Per a recent opinion piece in the Wall Street Journal, former Vice President Cheney’s daughter Liz wrote “In too many parts of the world, America is no longer viewed as … an enemy to be feared.” The GOP talking point is that President Obama is a weak leader and that we should make our military more powerful. More powerful to do what? The kind of leadership Romney promises is mostly bluster, with little difference with the Obama administration in proposed actions.
Times have changed since Dick Cheney was in office post-9/11. The tactics of invasion and occupation the Bush administration applied to Iraq and Afghanistan unintentionally defined the limits of American power in spite of every ounce of blood and treasure we could pour into the conflicts. The results were the longest wars in our history, a huge national debt, the staggering casualties to our military, and a question of whether whatever progress we have made in those countries will stick. The war-weary American people will not sacrifice in order to conduct another war. The rest of the world knows that, too, and no fear mongering bluster to the contrary will fool anyone.

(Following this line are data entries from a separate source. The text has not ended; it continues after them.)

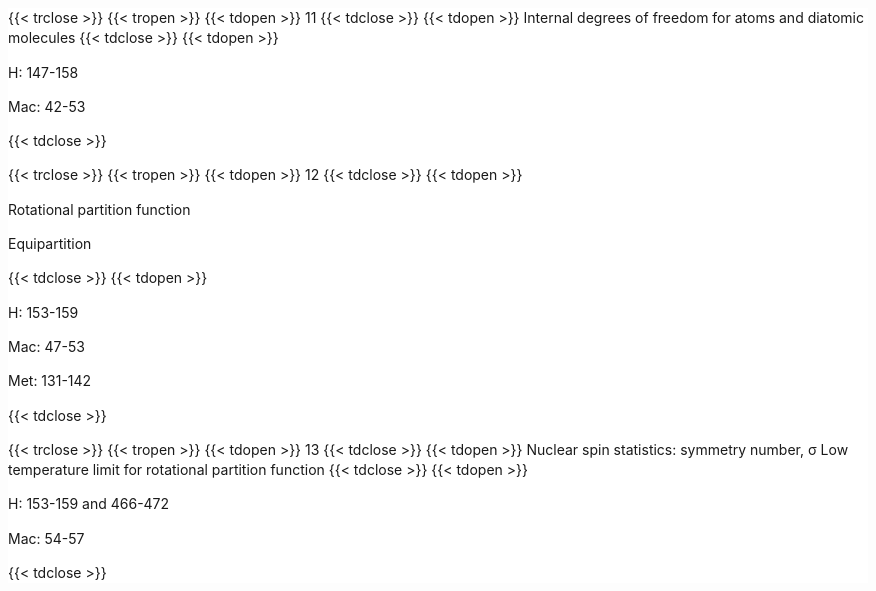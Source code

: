 {{< trclose >}}
{{< tropen >}}
{{< tdopen >}}
11
{{< tdclose >}}
{{< tdopen >}}
Internal degrees of freedom for atoms and diatomic molecules
{{< tdclose >}}
{{< tdopen >}}


H: 147-158

Mac: 42-53


{{< tdclose >}}

{{< trclose >}}
{{< tropen >}}
{{< tdopen >}}
12
{{< tdclose >}}
{{< tdopen >}}


Rotational partition function

Equipartition


{{< tdclose >}}
{{< tdopen >}}


H: 153-159

Mac: 47-53

Met: 131-142


{{< tdclose >}}

{{< trclose >}}
{{< tropen >}}
{{< tdopen >}}
13
{{< tdclose >}}
{{< tdopen >}}
Nuclear spin statistics: symmetry number, σ Low temperature limit for rotational partition function
{{< tdclose >}}
{{< tdopen >}}


H: 153-159 and 466-472

Mac: 54-57


{{< tdclose >}}
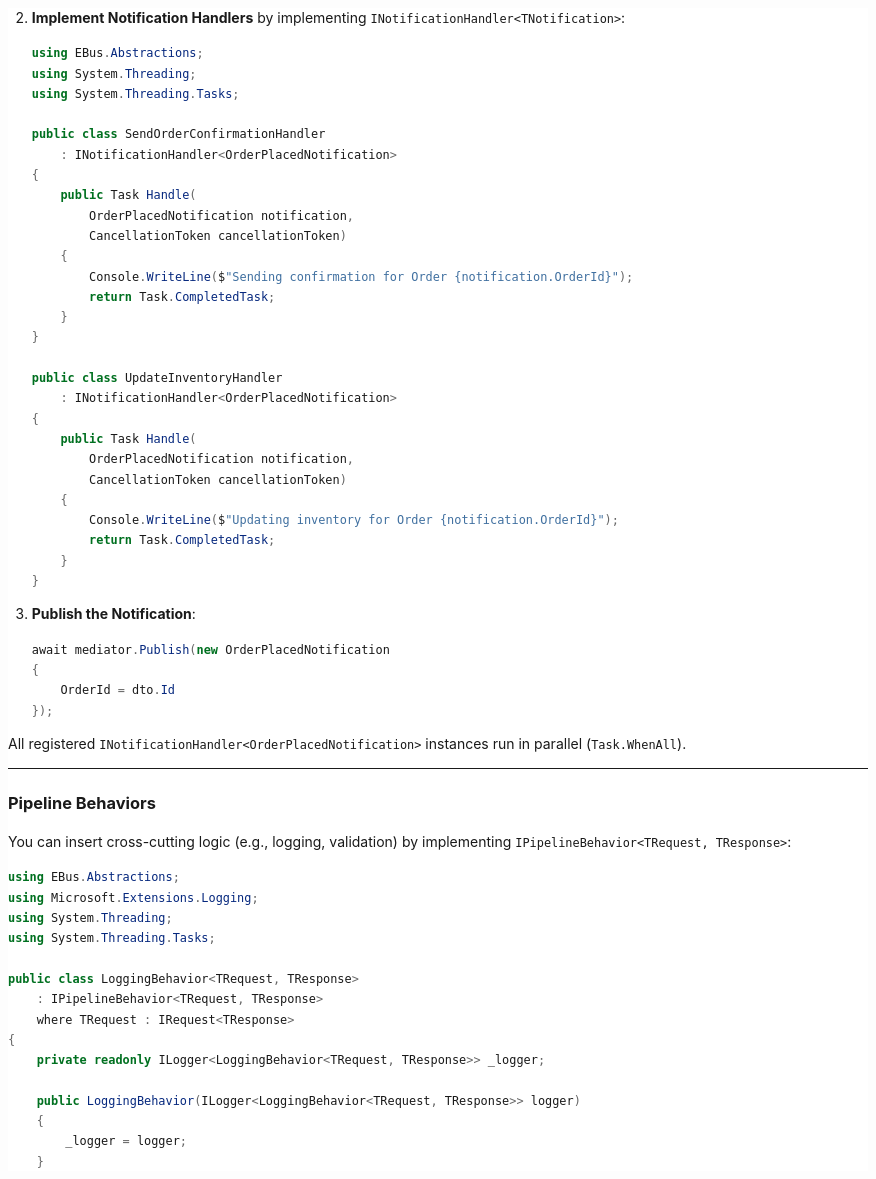 2. **Implement Notification Handlers** by implementing `INotificationHandler<TNotification>`:

   ```csharp
   using EBus.Abstractions;
   using System.Threading;
   using System.Threading.Tasks;

   public class SendOrderConfirmationHandler 
       : INotificationHandler<OrderPlacedNotification>
   {
       public Task Handle(
           OrderPlacedNotification notification, 
           CancellationToken cancellationToken)
       {
           Console.WriteLine($"Sending confirmation for Order {notification.OrderId}");
           return Task.CompletedTask;
       }
   }

   public class UpdateInventoryHandler 
       : INotificationHandler<OrderPlacedNotification>
   {
       public Task Handle(
           OrderPlacedNotification notification, 
           CancellationToken cancellationToken)
       {
           Console.WriteLine($"Updating inventory for Order {notification.OrderId}");
           return Task.CompletedTask;
       }
   }
   ```

3. **Publish the Notification**:

   ```csharp
   await mediator.Publish(new OrderPlacedNotification 
   { 
       OrderId = dto.Id 
   });
   ```

All registered `INotificationHandler<OrderPlacedNotification>` instances run in parallel (`Task.WhenAll`).

---

### Pipeline Behaviors

You can insert cross-cutting logic (e.g., logging, validation) by implementing `IPipelineBehavior<TRequest, TResponse>`:

```csharp
using EBus.Abstractions;
using Microsoft.Extensions.Logging;
using System.Threading;
using System.Threading.Tasks;

public class LoggingBehavior<TRequest, TResponse> 
    : IPipelineBehavior<TRequest, TResponse>
    where TRequest : IRequest<TResponse>
{
    private readonly ILogger<LoggingBehavior<TRequest, TResponse>> _logger;

    public LoggingBehavior(ILogger<LoggingBehavior<TRequest, TResponse>> logger)
    {
        _logger = logger;
    }
```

It is not that Obama does not use fear tactics. He just made them more surgical with the use of drones, special forces, and better human intelligence. While the drone attacks have angered many in the Arab world , at least there is less death of innocent people and less cost in blood and money.

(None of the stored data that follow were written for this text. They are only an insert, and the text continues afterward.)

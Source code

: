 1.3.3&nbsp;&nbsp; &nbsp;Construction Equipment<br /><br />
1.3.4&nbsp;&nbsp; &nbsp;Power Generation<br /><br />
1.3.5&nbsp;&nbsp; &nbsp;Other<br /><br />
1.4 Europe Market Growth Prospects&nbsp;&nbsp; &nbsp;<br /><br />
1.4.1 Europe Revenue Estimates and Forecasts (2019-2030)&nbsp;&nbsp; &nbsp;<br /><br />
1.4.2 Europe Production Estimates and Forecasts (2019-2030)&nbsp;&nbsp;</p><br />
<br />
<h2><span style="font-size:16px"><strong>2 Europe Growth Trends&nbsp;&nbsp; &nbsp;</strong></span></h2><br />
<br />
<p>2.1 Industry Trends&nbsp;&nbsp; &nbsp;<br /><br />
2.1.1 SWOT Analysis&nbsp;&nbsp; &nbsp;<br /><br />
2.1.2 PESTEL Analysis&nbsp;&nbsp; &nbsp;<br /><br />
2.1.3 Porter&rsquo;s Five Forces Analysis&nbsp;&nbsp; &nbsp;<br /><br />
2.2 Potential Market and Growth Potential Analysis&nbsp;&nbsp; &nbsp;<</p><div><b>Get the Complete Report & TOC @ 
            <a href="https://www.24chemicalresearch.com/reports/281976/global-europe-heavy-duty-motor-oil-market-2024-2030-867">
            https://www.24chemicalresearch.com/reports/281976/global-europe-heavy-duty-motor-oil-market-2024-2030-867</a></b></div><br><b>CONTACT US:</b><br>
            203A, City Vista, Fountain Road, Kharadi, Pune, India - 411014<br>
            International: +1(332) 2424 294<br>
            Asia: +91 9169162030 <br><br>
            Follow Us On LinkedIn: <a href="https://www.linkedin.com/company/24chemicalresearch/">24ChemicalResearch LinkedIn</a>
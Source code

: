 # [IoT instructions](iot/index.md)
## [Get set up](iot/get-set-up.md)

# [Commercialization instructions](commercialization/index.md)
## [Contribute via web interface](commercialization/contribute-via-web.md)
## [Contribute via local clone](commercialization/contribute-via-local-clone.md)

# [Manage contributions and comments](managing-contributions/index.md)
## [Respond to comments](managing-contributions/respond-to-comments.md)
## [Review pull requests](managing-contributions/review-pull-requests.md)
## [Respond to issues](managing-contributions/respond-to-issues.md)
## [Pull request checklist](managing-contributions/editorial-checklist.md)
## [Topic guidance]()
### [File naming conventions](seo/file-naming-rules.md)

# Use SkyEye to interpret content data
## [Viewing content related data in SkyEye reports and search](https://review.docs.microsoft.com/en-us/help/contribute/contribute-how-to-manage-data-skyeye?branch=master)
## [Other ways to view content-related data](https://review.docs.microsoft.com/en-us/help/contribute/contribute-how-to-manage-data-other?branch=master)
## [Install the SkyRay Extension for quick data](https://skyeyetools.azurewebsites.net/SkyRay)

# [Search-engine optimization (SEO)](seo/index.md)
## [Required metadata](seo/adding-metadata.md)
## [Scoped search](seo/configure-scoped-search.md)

Since the Arab spring, the U.S. has been riding a nearly out-of-control tiger. The Arab street now controls their own destiny and their democratically elected leaders are still finding their way. Military threats worked with dictators depending on U.S. support, but bullying tactics breed only more anger among the masses who do not think strategically. There is also a power struggle between extremists and more moderate elements. U.S. support of oppressors in the past still feeds longstanding rage. Arab anger over unchanging U.S. policy toward Israel will linger until there is a solution, but many have not yet credited the supportive role of the U.S. in unhorsing their dictators.
President Obama demonstrated leadership these past couple of weeks. Romney blundered as he tried to turn a U.S. security crisis into a partisan political talking point and later had the gall to say that if he had been president, these attacks on embassies would not have happened. How so? Drop a few drones on the demonstrators; light the tinder box of Arab anger with bluster? Threaten to invade their countries if they ever let such events happen again? Of course not. He was, as usual, long on criticism and short on what he would do differently.

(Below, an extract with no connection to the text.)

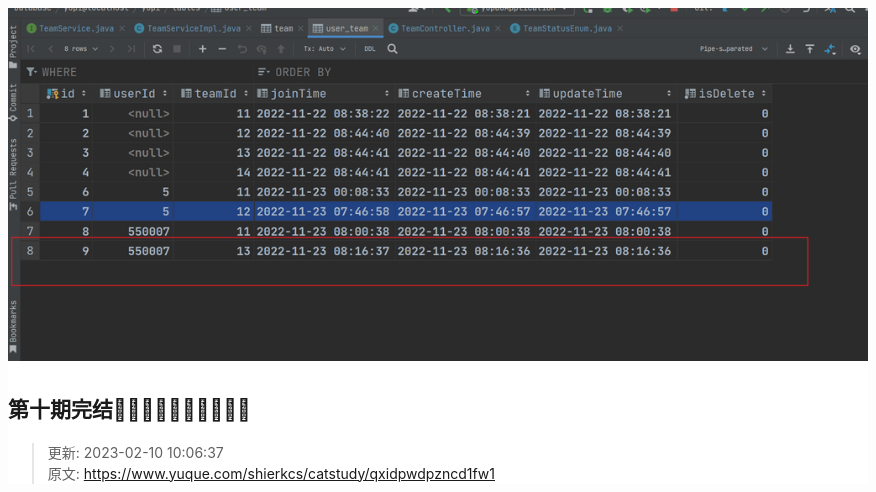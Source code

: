 ![1669162641731-1df36185-505d-4a3c-b29e-ab9ae71bba9e.png](./img/60h26npT-fqkkZAL/1669162641731-1df36185-505d-4a3c-b29e-ab9ae71bba9e-993288.png)



## 第十期完结🎉🎉🎉🎉🎉🎉🎉🎉🎉🎉


> 更新: 2023-02-10 10:06:37  
> 原文: <https://www.yuque.com/shierkcs/catstudy/qxidpwdpzncd1fw1>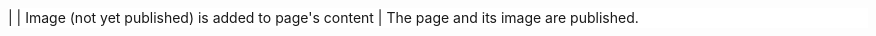 |           | Image (not yet published) is added to page's content | The page and its image are published.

Instead, both Secretary of State Hillary Clinton and the President used the events as teaching moments about the values fundamental to U.S. democracy: The President picked up the phone and called Egypt’s President Morsi, reminding him that his failure to protect our embassy and to hold back the demonstrators jeopardized whether we regarded him as an ally. By the next day, the demonstrators were moved back, the Muslim Brotherhood called for peaceful demonstrations and the embassy was protected.